Some scenarios where you may need customisations include:

  • You had applied the Versioned extension to Link and want to prevent publishing links that should remain in draft.
  • You have a setup that allows moving links from one page to another, and want to ensure the correct Owner is set for old versions of the link record.
  • You have additional custom columns that need to be migrated, which the task doesn't know about.

Migrating

For databases that support transactions, the full data migration is performed within a single transaction, and any errors in the migration will result in rolling back all changes. This means you can address whatever caused the error and then run the task again.

We strongly recommend running this task in a local development environment before trying it in production.

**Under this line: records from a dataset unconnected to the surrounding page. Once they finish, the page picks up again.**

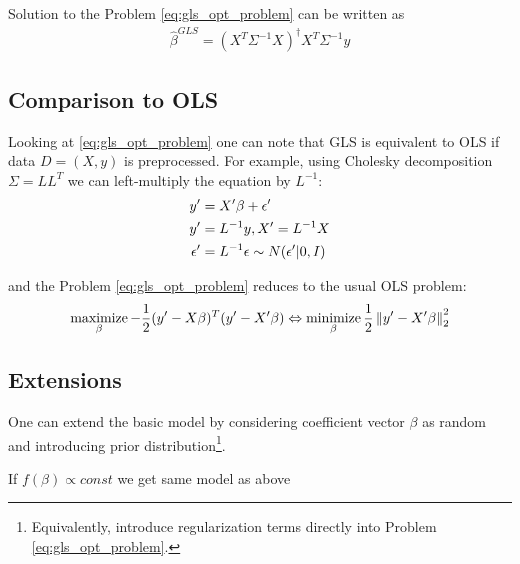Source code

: Solution to the Problem \ref{eq:gls_opt_problem} can be written as
\begin{align}
	\hat{\beta}^{GLS} = (X^T \Sigma^{-1} X)^{\dagger} X^T \Sigma^{-1} y 
\end{align}

\subsection{Comparison to OLS}
Looking at \autoref{eq:gls_opt_problem} one can note that GLS is equivalent to OLS if data $D=(X, y)$ is preprocessed. For example, using Cholesky decomposition $\Sigma = L L^T  $ we can left-multiply the equation by $L^{-1}$:
\begin{align}
	y' &= X' \beta + \epsilon' \\
	y' &= L^{-1} y, X' = L^{-1} X \notag \\
	\epsilon' &= L^{-1} \epsilon \sim N(\epsilon' | 0, I) \notag
\end{align}

and the Problem \ref{eq:gls_opt_problem} reduces to the usual OLS problem: 
\begin{align}
	\label{eq:gls_opt_problem_eq}
	\operatorname*{maximize}_{\beta} -\frac{1}{2} (y' - X\beta)^T  (y' - X' \beta)  \Leftrightarrow \operatorname*{minimize}_{\beta} \frac{1}{2} \left\| y' - X' \beta \right\|_2^2
\end{align}

\subsection{Extensions}
One can extend the basic model by considering coefficient vector $\beta$ as random and introducing prior distribution\footnote{Equivalently, introduce regularization terms directly into Problem \ref{eq:gls_opt_problem}.}.

If $f(\beta) \propto const$ we get same model as above





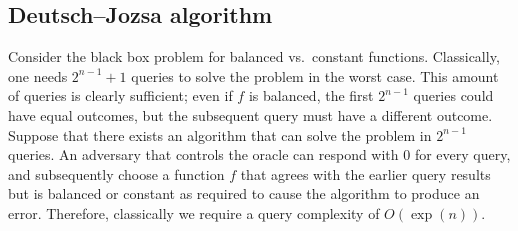 \subsection{Deutsch--Jozsa algorithm}
Consider the black box problem for balanced vs.\ constant functions.
Classically, one needs \( 2^{n-1} + 1 \) queries to solve the problem in the worst case.
This amount of queries is clearly sufficient; even if \( f \) is balanced, the first \( 2^{n-1} \) queries could have equal outcomes, but the subsequent query must have a different outcome.
Suppose that there exists an algorithm that can solve the problem in \( 2^{n-1} \) queries.
An adversary that controls the oracle can respond with 0 for every query, and subsequently choose a function \( f \) that agrees with the earlier query results but is balanced or constant as required to cause the algorithm to produce an error.
Therefore, classically we require a query complexity of \( O(\exp(n)) \).

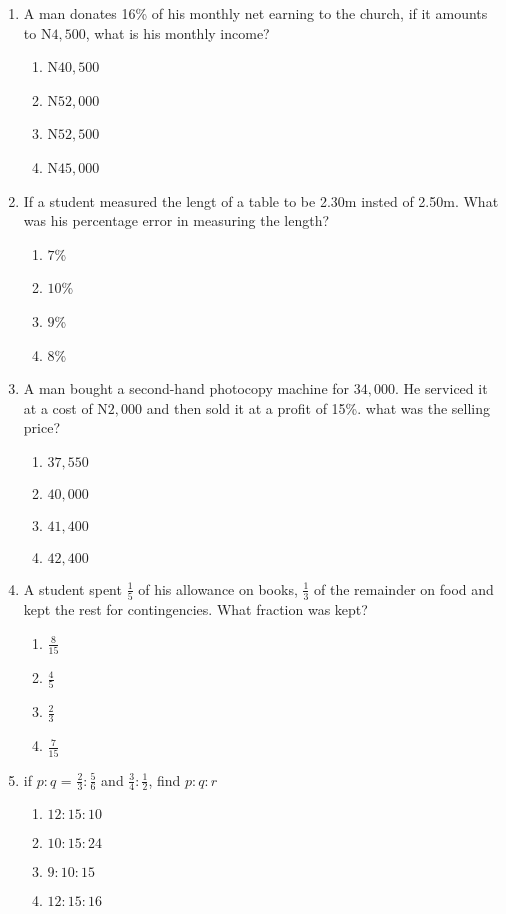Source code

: \begin{multicols}{2}
\begin{enumerate}[label={\arabic*.}]
\begin{enumerate}[label={\Alph*.}]
    \end{enumerate}
\item A man donates 16\% of his monthly net earning to the church, if it amounts to N\(4,500\), 
what is his monthly income? 
    \begin{enumerate}[label={\Alph*.}]
    \item N\(40,500\)
    \item N\(52,000\)
    \item N\(52,500\)
    \item N\(45,000\)
    

    \end{enumerate}
\item If a student measured the lengt of a table to be 2.30m insted of 2.50m. 
What was his percentage error in measuring the length?
    \begin{enumerate}[label={\Alph*.}]
    \item \(7\)\%
    \item \(10\)\%
    \item \(9\)\%
    \item \(8\)\%
    

    \end{enumerate}
\item A man bought a second-hand photocopy machine for \(34,000\). He serviced 
it at a cost of N\(2,000\) and then sold it at a profit of 15\%. 
what was the selling price? 
    \begin{enumerate}[label={\Alph*.}]
    \item \(37,550\)
    \item \(40,000\)
    \item \(41,400\)
    \item \(42,400\)

    \end{enumerate}
\item A student spent \(\frac{1}{5}\) of his allowance on books, 
\(\frac{1}{3}\) of the remainder on food and kept the rest for contingencies. 
What fraction was kept?
    \begin{enumerate}[label={\Alph*.}]
    \item \(\frac{8}{15}\)
    \item \(\frac{4}{5}\)
    \item \(\frac{2}{3}\)
    \item \(\frac{7}{15}\)

    \end{enumerate}
\item if \(p:q\) = \(\frac{2}{3}:\frac{5}{6}\) and \(\frac{3}{4}:\frac{1}{2}\),
find \(p:q:r\)
    \begin{enumerate}[label={\Alph*.}]
    \item \(12:15:10\)
    \item \(10:15:24\)
    \item \(9:10:15\)
    \item \(12:15:16\)


\end{enumerate}
\end{enumerate}
\end{multicols}
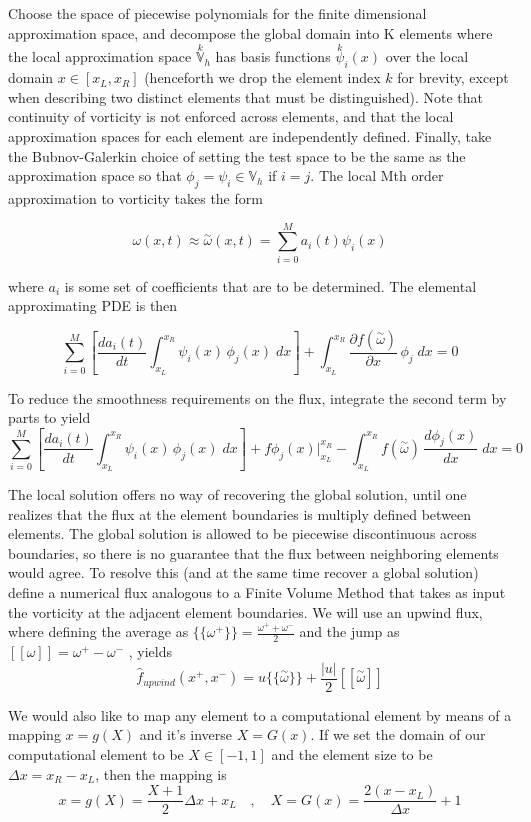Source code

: \documentclass[letterpaper,12pt]{report}
\newcommand{\be}{\begin{equation}}
\newcommand{\ben}[1]{\begin{equation}\label{#1}}
\newcommand{\ee}{\end{equation}}
\newcommand{\aomega}{\overset{\sim}{\omega}}				%
\begin{document}
Choose the space of piecewise polynomials for the finite dimensional approximation space, and decompose the global domain into K elements where the local approximation space $\overset{k}{\mathbb{V}}_h$ has basis functions $\overset{k}{\psi}_i(x)$ over the local domain $x \in [x_L, x_R]$ (henceforth we drop the element index $k$ for brevity, except when describing two distinct elements that must be distinguished). Note that continuity of vorticity is not enforced across elements, and that the local approximation spaces for each element are independently defined. Finally, take the Bubnov-Galerkin choice of setting the test space to be the same as the approximation space so that $\phi_j=\psi_i \in \mathbb{V}_h$ if $i=j$. The local Mth order approximation to vorticity takes the form

\be \omega(x,t) \approx \aomega(x,t) = \sum_{i=0}^M a_i(t)\psi_i(x)\ee

where $a_i$ is some set of coefficients that are to be determined. The elemental approximating PDE is then

\be \sum_{i=0}^M \left[ \frac{d a_i(t)}{dt}\int_{x_L}^{x_R}\psi_i(x)  \, \phi_j(x) \;dx \right]
+ \int_{x_L}^{x_R} \frac{\partial f(\aomega)}{\partial x} \, \phi_j \;dx = 0 \ee

To reduce the smoothness requirements on the flux, integrate the second term by parts to yield
\ben{DGtemp} \sum_{i=0}^M \left[ \frac{d a_i(t)}{dt}\int_{x_L}^{x_R}\psi_i(x)  \, \phi_j(x) \;dx \right]
+ f\phi_j(x) \Big|^{x_R}_{x_L} 
- \int_{x_L}^{x_R} f(\aomega) \, \frac{d \phi_j(x)}{d x} \;dx = 0 \ee

The local solution offers no way of recovering the global solution, until one realizes that the flux at the element boundaries is multiply defined between elements. The global solution is allowed to be piecewise discontinuous across boundaries, so there is no guarantee that the flux between neighboring elements would agree. To resolve this (and at the same time recover a global solution) define a numerical flux analogous to a Finite Volume Method that takes as input the vorticity at the adjacent element boundaries. We will use an upwind flux, where defining the average as $\{\!\{\omega^+\}\!\} = \frac{\omega^++\omega^-}{2}$ and the jump as $[[\omega]]=\omega^+-\omega^-$ \cite{HestWar}, yields
\be \hat{f}_{upwind}(x^+,x^-)=u\{\!\{\aomega\}\!\} + \frac{|u|}{2}[[\aomega]]\ee

We would also like to map any element to a computational element by means of a mapping $x=g(X)$ and it's inverse $X=G(x)$. If we set the domain of our computational element to be $X \in [-1, 1]$ and the element size to be $\Delta x = x_R - x_L$, then the mapping is
\be x=g(X)=\frac{X+1}{2}\Delta x + x_L\quad ,\quad X=G(x)=\frac{2(x-x_L)}{\Delta x}+1 \ee
\end{document}
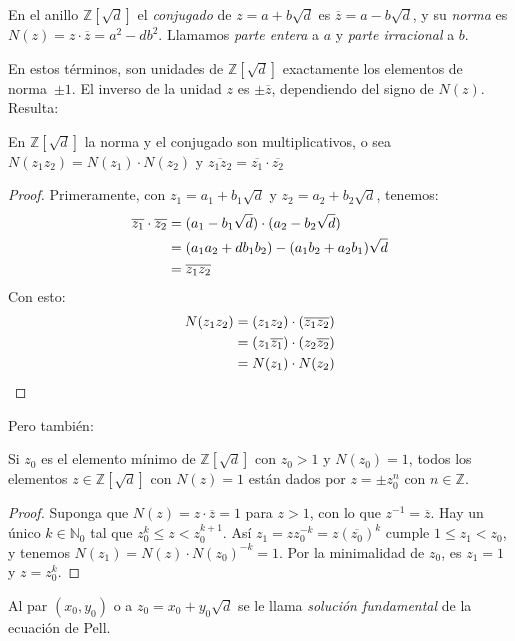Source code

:   \begin{definition}
    En el anillo \(\mathbb{Z}[\sqrt{d}]\)
    el \emph{conjugado} de \(z = a + b \sqrt{d}\)
    es \(\overline{z} = a - b \sqrt{d}\),
    y su \emph{norma} es \(N(z) = z \cdot \overline{z} = a^2 - d b^2\).
    Llamamos \emph{parte entera} a \(a\)
    y \emph{parte irracional} a \(b\).
  \end{definition}
  En estos términos,
  son unidades de \(\mathbb{Z}[\sqrt{d}]\)
  exactamente los elementos de norma~\(\pm 1\).
  El inverso de la unidad \(z\) es \(\pm \overline{z}\),
  dependiendo del signo de \(N(z)\).
  Resulta:
  \begin{theorem}
    En \(\mathbb{Z}[\sqrt{d}]\)
    la norma y el conjugado son multiplicativos,
    o sea \(N(z_1 z_2) = N(z_1) \cdot N(z_2)\)
    y \(\overline{z_1 z_2} = \overline{z_1} \cdot \overline{z_2}\)
  \end{theorem}
  \begin{proof}
    Primeramente,
    con \(z_1 = a_1 + b_1 \sqrt{d}\) y \(z_2 = a_2 + b_2 \sqrt{d}\),
    tenemos:
    \begin{align}
      \overline{z_1} \cdot \overline{z_2}
	&= (a_1 - b_1 \sqrt{d}) \cdot (a_2 - b_2 \sqrt{d}) \notag \\
	&= (a_1 a_2 + d b_1 b_2) - (a_1 b_2 + a_2 b_1) \sqrt{d} \notag \\
	&= \overline{z_1 z_2} \label{eq:conjugado-producto}
    \end{align}
    Con esto:
    \begin{align}
      N(z_1 z_2)
	&= (z_1 z_2) \cdot (\overline{z_1 z_2}) \notag \\
	&= (z_1 \overline{z_1}) \cdot (z_2 \overline{z_2}) \notag \\
	&= N(z_1) \cdot N(z_2) \label{eq:norma-producto}
	\qedhere
    \end{align}
  \end{proof}
  Pero también:
  \begin{theorem}
    Si \(z_0\) es el elemento mínimo de \(\mathbb{Z}[\sqrt{d}]\)
    con \(z_0 > 1\) y \(N(z_0) = 1\),
    todos los elementos \(z \in \mathbb{Z}[\sqrt{d}]\) con \(N(z) = 1\)
    están dados por \(z = \pm z_0^n\) con \(n \in \mathbb{Z}\).
  \end{theorem}
  \begin{proof}
    Suponga que \(N(z) = z \cdot \overline{z} = 1\) para \(z > 1\),
    con lo que \(z^{-1} = \overline{z}\).
    Hay un único \(k \in \mathbb{N}_0\)
    tal que \(z_0^k \le z < z_0^{k + 1}\).
    Así \(z_1 = z z_0^{-k} = z (\overline{z_0})^k\)
    cumple \(1 \le z_1 < z_0\),
    y tenemos \(N(z_1) = N(z) \cdot N(z_0)^{-k} = 1\).
    Por la minimalidad de \(z_0\),
    es \(z_1 = 1\)
    y \(z = z_0^k\).
  \end{proof}
  Al par \((x_0, y_0)\) o a \(z_0 = x_0 + y_0 \sqrt{d}\)
  se le llama \emph{solución fundamental} de la ecuación de Pell.%

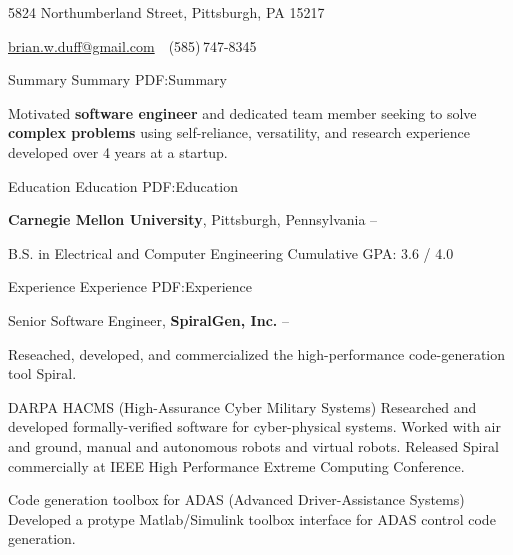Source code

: \documentclass[letterpaper,MMMyyyy,nonstopmode]{simpleresumecv}
\newcommand{\CVAuthor}{Brian W. Duff}
\begin{document}

\Title{\CVAuthor}

\begin{SubTitle}
5824 Northumberland Street, Pittsburgh, PA 15217
\par
\href{mailto:brian.w.duff@gmail.com}
{brian.w.duff@gmail.com}
\,\SubBulletSymbol\,
(585)\,747-8345
\end{SubTitle}

\begin{Body}


\Section
{Summary}
{Summary}
{PDF:Summary}

\Entry
Motivated \textbf{software engineer} and dedicated team member seeking to solve \textbf{complex problems} using self-reliance, versatility, and research experience developed over 4 years at a startup. 



\Section
{Education}
{Education}
{PDF:Education}

\Entry
\textbf{Carnegie Mellon University},
Pittsburgh, Pennsylvania
\hfill
{} --


\Gap
\BulletItem
B.S. in
Electrical and Computer Engineering
\SubBulletItem
Cumulative GPA: 3.6 / 4.0




\Section
{Experience}
{Experience}
{PDF:Experience}

\Entry
Senior Software Engineer,
\textbf{SpiralGen, Inc.}
\hfill
{} --

\BigGap
Reseached, developed, and commercialized the high-performance code-generation tool Spiral.

\BigGap

\BulletItem
DARPA HACMS (High-Assurance Cyber Military Systems)
\SubBulletItem
Researched and developed formally-verified software for cyber-physical systems.
\SubBulletItem
Worked with air and ground, manual and autonomous robots and virtual robots.
\SubBulletItem
Released Spiral commercially at IEEE High Performance Extreme Computing Conference.

\BulletItem
Code generation toolbox for ADAS (Advanced Driver-Assistance Systems)
\SubBulletItem
Developed a protype Matlab/Simulink toolbox interface for ADAS control code generation.


\end{Body}
\end{document}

There may be edge cases that the migration task doesn't account for which need to be resolved.

  1. Run dev/build and flush your cache (use the method you will be using the for next step - i.e. if you're running the task via the terminal, make sure to flush via the terminal)

    • via the browser: https://www.example.com/dev/build?flush=1
    • via a terminal: sake dev/build flush=1
  2. Run the task

    • via the browser: https://www.example.com/dev/tasks/linkfield-tov4-migration-task
    • via a terminal: sake dev/tasks/linkfield-tov4-migration-task
  3. If you have any has_many relations to Link, replace the GridField you're currently using the manage those links with a MultiLinkField. See basic usage for details.

The task performs the following steps:

  1. Migrates content in the Title column into the new LinkText column and removes the Title column from the database.
  2. Migrates any has_many relations to link which were declared in LinkFieldMigrationTask.has_many_links_data and removes the old *ID (and *Class for polymorphic relations) columns from the old has_one relations.
  3. Set the Owner relation for has_one relations to links.
  4. Publishes all links, unless you have removed the Versioned extension.
  5. Output a table with any links which are lacking the data required to generate a URL.

    • You can skip this step by adding ?skipBrokenLinks=1 to the end of the URL: https://www.example.com/dev/tasks/linkfield-tov4-migration-task?skipBrokenLinks=1.
    • If you're running the task in a terminal, you can add skipBrokenLinks=1 as an argument: sake dev/tasks/linkfield-tov4-migration-task skipBrokenLinks=1.